E per il derby del Kentucky si picchiano al centro dialisi

Una rondine non fa primavera e due anziani che si pigliano a ceffoni in un centro dialisi, evidentemente non preoccupati a sufficienza per i loro problemi di salute, sono più una curiosità che il segnale di una rivalità che può trascendere. Rivalità che nel caso specifico è quella tra Louisville e Kentucky, le due grandi università dello stato del Kentucky, appunto, avversarie la notte scorsa in una delle semifinali del torneo Ncaa di basket, a New Orleans. Un derby che non si può chiamare Kentucky Derby perché quella è già la celeberrima gara di purosangue che attira a Louisville mezzo mondo ippico ogni primo sabato di maggio, ma è solo un dettaglio.

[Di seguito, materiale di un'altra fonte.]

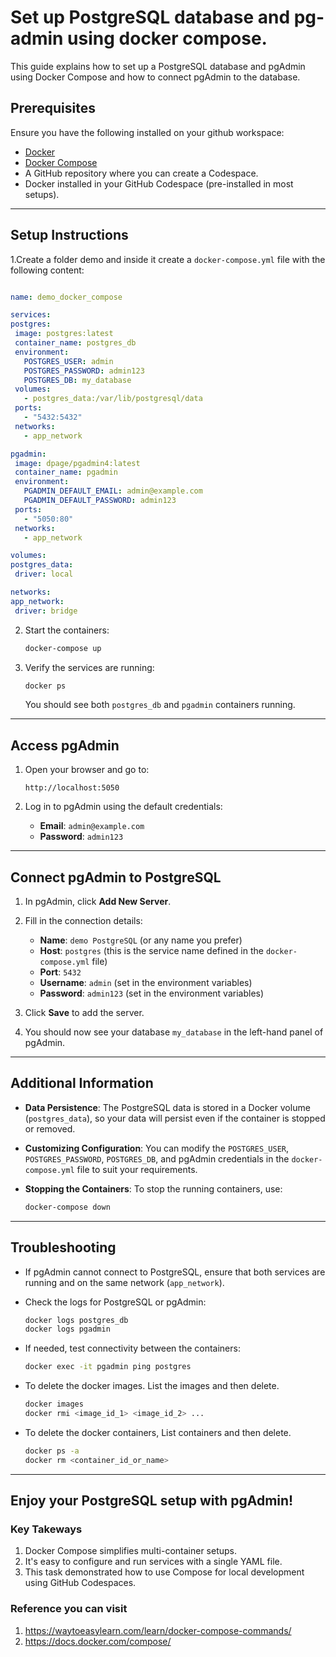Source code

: # Set up PostgreSQL database and pg-admin ​using docker compose.


This guide explains how to set up a PostgreSQL database and pgAdmin using Docker Compose and how to connect pgAdmin to the database.

## Prerequisites

Ensure you have the following installed on your github workspace:
- [Docker](https://www.docker.com/products/docker-desktop)
- [Docker Compose](https://docs.docker.com/compose/)
- A GitHub repository where you can create a Codespace.
- Docker installed in your GitHub Codespace (pre-installed in most setups).

---

## Setup Instructions

1.Create a folder demo and inside it create a `docker-compose.yml` file with the following content:

   ```yaml
   
name: demo_docker_compose

services:
  postgres:
    image: postgres:latest
    container_name: postgres_db
    environment:
      POSTGRES_USER: admin
      POSTGRES_PASSWORD: admin123
      POSTGRES_DB: my_database
    volumes:
      - postgres_data:/var/lib/postgresql/data
    ports:
      - "5432:5432"
    networks:
      - app_network

  pgadmin:
    image: dpage/pgadmin4:latest
    container_name: pgadmin
    environment:
      PGADMIN_DEFAULT_EMAIL: admin@example.com
      PGADMIN_DEFAULT_PASSWORD: admin123
    ports:
      - "5050:80"
    networks:
      - app_network

volumes:
  postgres_data:
    driver: local

networks:
  app_network:
    driver: bridge    
   ```

2. Start the containers:
   ```bash
   docker-compose up
   ```

3. Verify the services are running:
   ```bash
   docker ps
   ```

   You should see both `postgres_db` and `pgadmin` containers running.

---

## Access pgAdmin

1. Open your browser and go to:
   ```
   http://localhost:5050
   ```

2. Log in to pgAdmin using the default credentials:
   - **Email**: `admin@example.com`
   - **Password**: `admin123`

---

## Connect pgAdmin to PostgreSQL

1. In pgAdmin, click **Add New Server**.

2. Fill in the connection details:
   - **Name**: `demo PostgreSQL` (or any name you prefer)
   - **Host**: `postgres` (this is the service name defined in the `docker-compose.yml` file)
   - **Port**: `5432`
   - **Username**: `admin` (set in the environment variables)
   - **Password**: `admin123` (set in the environment variables)

3. Click **Save** to add the server.

4. You should now see your database `my_database` in the left-hand panel of pgAdmin.

---

## Additional Information

- **Data Persistence**:
  The PostgreSQL data is stored in a Docker volume (`postgres_data`), so your data will persist even if the container is stopped or removed.

- **Customizing Configuration**:
  You can modify the `POSTGRES_USER`, `POSTGRES_PASSWORD`, `POSTGRES_DB`, and pgAdmin credentials in the `docker-compose.yml` file to suit your requirements.

- **Stopping the Containers**:
  To stop the running containers, use:
  ```bash
  docker-compose down
  ```

---

## Troubleshooting

- If pgAdmin cannot connect to PostgreSQL, ensure that both services are running and on the same network (`app_network`).
- Check the logs for PostgreSQL or pgAdmin:
  ```bash
  docker logs postgres_db
  docker logs pgadmin
  ```
- If needed, test connectivity between the containers:
  ```bash
  docker exec -it pgadmin ping postgres
  ```

- To delete the docker images. List the images and then delete.
  ```bash
  docker images
  docker rmi <image_id_1> <image_id_2> ...
  ```

- To delete the docker containers, List containers and then delete.
  ```bash
  docker ps -a
  docker rm <container_id_or_name>

  ```

---

Enjoy your PostgreSQL setup with pgAdmin!
---


### Key Takeways
1. Docker Compose simplifies multi-container setups.
2. It's easy to configure and run services with a single YAML file.
3. This task demonstrated how to use Compose for local development using GitHub Codespaces.    


### Reference you can visit
1. https://waytoeasylearn.com/learn/docker-compose-commands/
2. https://docs.docker.com/compose/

Tutto il resto è passione, conflitto emotivo, rivalità e brivido nel conto alla rovescia, iniziato non appena i risultati dei quarti di finale hanno determinato l'accoppiamento. I motivi erano tanti, eppure sarebbero bastati i nomi delle due rivali, che hanno alle spalle tradizioni antiche e un percorso differente che le ha tenute separate, più che unite: Kentucky, che ha sede a Lexington (450.000 abitanti) ovvero nel centro dello stato, è stata tradizionalmente l'università dei ricchi e dei potenti, della pseudo-nobiltà locale arricchitasi con il fiorente allevamento di cavalli, mentre a Louisville (750.000 abitanti) 100 chilometri più a ovest, al confine con l'Indiana, andava chi non aveva mezzi, nobiltà o pelle bianca, ed è noto come sulla figura del più celebre allenatore di Kentucky, Adolph Rupp, aleggi tuttora la scomoda reputazione di razzista, mai apertamente comprovata.
Quelle distinzioni ora non esistono più da tempo: rimane solo la rivalità, che esplode una volta l'anno nella sfida di regular season e ora si ripropone nel torneo Ncaa ad uno stadio più avanzato dell'unico precedente, quello dei quarti di finale del 1983, vinto da Louisville. Gli ingredienti dunque erano quelli di un derby come altri, ma accentuati da quell'antico livore, dalla passione locale per il basket universitario, dal fatto che a Louisville vivano ben 25.000 persone laureate a Kentucky e da un dettaglio in più, al vago sapore di Italia: coach di Louisville è infatti Rick Pitino, 59 anni, famiglia di origini siciliane, che nel 1996 portò al titolo Ncaa proprio Kentucky prima di partire all'improvviso per la Nba.
Dire che ai tifosi di UK abbia causato dolori di stomaco veder poi tornare Pitino nel mondo dei college proprio alla guida della grande e disprezzata rivale è poco: e in più il suo successore è John Calipari, 53 anni, coach sempre in odore di eresia per le pratiche poco ortodosse spesso emerse nelle squadre da lui allenate. Basti pensare che per Calipari è la terza presenza alla Final Four, ma le due precedenti, nel 1996 (quando la sua Massachusetts perse in semifinale proprio contro la coppia Pitino-Kentucky) e nel 2008, sono state cancellate dall'albo d'oro proprio per irregolarità amministrative emerse in seguito. L’importante è che tra Pitino e Calipari, che non si amano, non sia finita a ceffoni. Non erano mica in un centro dialisi, del resto.